+++ RECORDS SHOWN
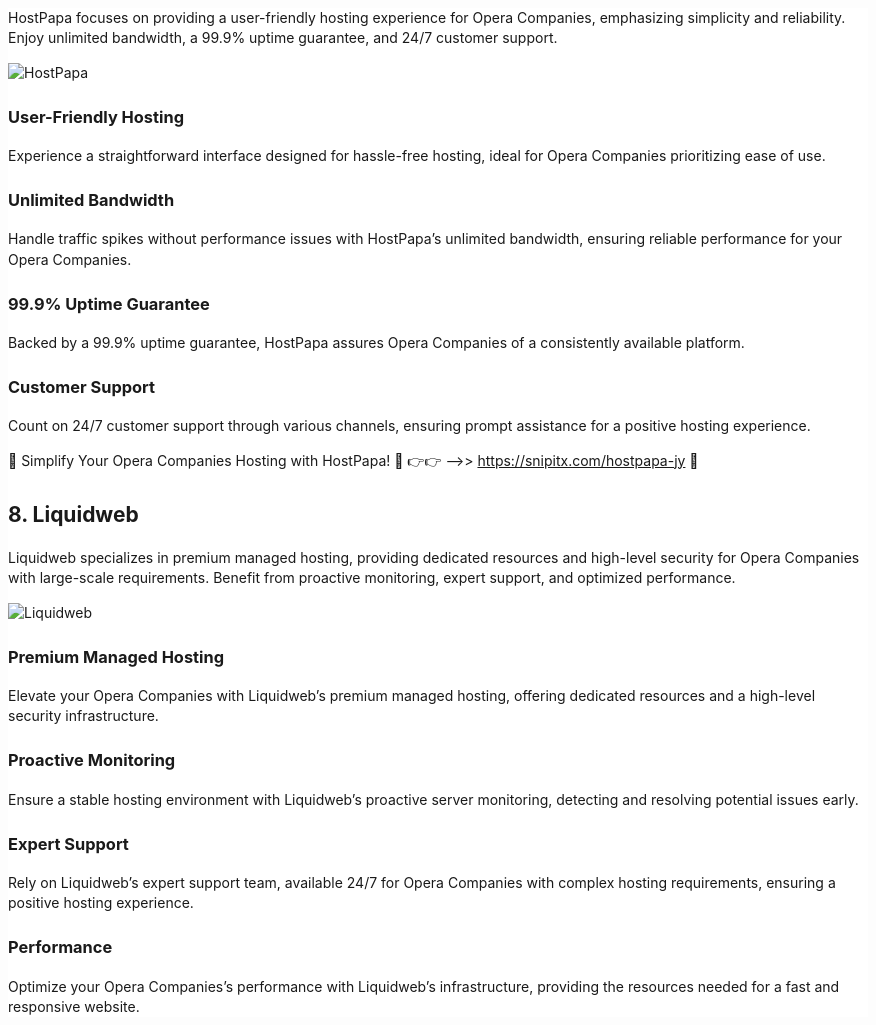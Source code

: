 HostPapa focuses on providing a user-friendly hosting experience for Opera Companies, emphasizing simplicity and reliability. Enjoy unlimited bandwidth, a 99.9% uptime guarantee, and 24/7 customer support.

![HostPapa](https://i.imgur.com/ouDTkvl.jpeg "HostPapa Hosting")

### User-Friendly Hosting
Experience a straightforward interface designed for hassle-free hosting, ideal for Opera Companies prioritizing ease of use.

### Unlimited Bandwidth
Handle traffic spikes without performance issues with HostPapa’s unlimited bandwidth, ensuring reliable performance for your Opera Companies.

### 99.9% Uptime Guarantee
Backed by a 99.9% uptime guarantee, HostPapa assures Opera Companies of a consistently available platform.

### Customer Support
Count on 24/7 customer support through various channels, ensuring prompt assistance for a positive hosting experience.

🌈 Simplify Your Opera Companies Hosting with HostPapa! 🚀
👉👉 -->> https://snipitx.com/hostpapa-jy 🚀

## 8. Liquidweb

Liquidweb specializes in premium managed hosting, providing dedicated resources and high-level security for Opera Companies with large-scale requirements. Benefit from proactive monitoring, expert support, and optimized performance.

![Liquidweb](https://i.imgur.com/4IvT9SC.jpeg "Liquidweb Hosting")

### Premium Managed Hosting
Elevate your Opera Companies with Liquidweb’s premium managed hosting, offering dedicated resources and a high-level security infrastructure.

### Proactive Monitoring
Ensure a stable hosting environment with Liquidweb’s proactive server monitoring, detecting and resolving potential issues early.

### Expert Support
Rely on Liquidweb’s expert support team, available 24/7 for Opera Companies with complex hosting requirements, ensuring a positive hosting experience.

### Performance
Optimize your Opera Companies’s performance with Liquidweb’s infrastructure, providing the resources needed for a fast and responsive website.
++++++
* WORK TASK:
Return the entries above exactly, skipping any images.

* REPLY:
Source code

: HostPapa focuses on providing a user-friendly hosting experience for Opera Companies, emphasizing simplicity and reliability. Enjoy unlimited bandwidth, a 99.9% uptime guarantee, and 24/7 customer support.

![HostPapa](https://i.imgur.com/ouDTkvl.jpeg "HostPapa Hosting")

### User-Friendly Hosting
Experience a straightforward interface designed for hassle-free hosting, ideal for Opera Companies prioritizing ease of use.

### Unlimited Bandwidth
Handle traffic spikes without performance issues with HostPapa’s unlimited bandwidth, ensuring reliable performance for your Opera Companies.

### 99.9% Uptime Guarantee
Backed by a 99.9% uptime guarantee, HostPapa assures Opera Companies of a consistently available platform.

### Customer Support
Count on 24/7 customer support through various channels, ensuring prompt assistance for a positive hosting experience.

🌈 Simplify Your Opera Companies Hosting with HostPapa! 🚀
👉👉 -->> https://snipitx.com/hostpapa-jy 🚀

## 8. Liquidweb

Liquidweb specializes in premium managed hosting, providing dedicated resources and high-level security for Opera Companies with large-scale requirements. Benefit from proactive monitoring, expert support, and optimized performance.

![Liquidweb](https://i.imgur.com/4IvT9SC.jpeg "Liquidweb Hosting")

### Premium Managed Hosting
Elevate your Opera Companies with Liquidweb’s premium managed hosting, offering dedicated resources and a high-level security infrastructure.

### Proactive Monitoring
Ensure a stable hosting environment with Liquidweb’s proactive server monitoring, detecting and resolving potential issues early.

### Expert Support
Rely on Liquidweb’s expert support team, available 24/7 for Opera Companies with complex hosting requirements, ensuring a positive hosting experience.

### Performance
Optimize your Opera Companies’s performance with Liquidweb’s infrastructure, providing the resources needed for a fast and responsive website.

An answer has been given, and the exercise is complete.